**WHAT YOU SHOULD DO**
An exact copy of every entry is needed, without the pictures.

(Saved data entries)

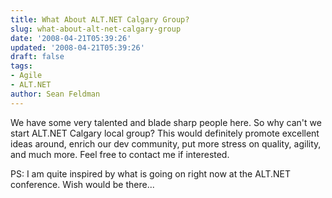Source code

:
 ```yaml
---
title: What About ALT.NET Calgary Group?
slug: what-about-alt-net-calgary-group
date: '2008-04-21T05:39:26'
updated: '2008-04-21T05:39:26'
draft: false
tags:
- Agile
- ALT.NET
author: Sean Feldman
---
```

<p>We have some very talented and blade sharp people here. So why can't we start ALT.NET Calgary local group? This would definitely promote excellent ideas around, enrich our dev community, put more stress on quality, agility, and much more. Feel free to contact me if interested. </p> <p>PS: I am quite inspired by what is going on right now at the ALT.NET conference. Wish would be there...</p>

**RESPONSE BELOW**
Source code

:
 ```yaml
---
title: What About ALT.NET Calgary Group?
slug: what-about-alt-net-calgary-group
date: '2008-04-21T05:39:26'
updated: '2008-04-21T05:39:26'
draft: false
tags:
- Agile
- ALT.NET
author: Sean Feldman
---
```

<p>We have some very talented and blade sharp people here. So why can't we start ALT.NET Calgary local group? This would definitely promote excellent ideas around, enrich our dev community, put more stress on quality, agility, and much more. Feel free to contact me if interested. </p> <p>PS: I am quite inspired by what is going on right now at the ALT.NET conference. Wish would be there...</p>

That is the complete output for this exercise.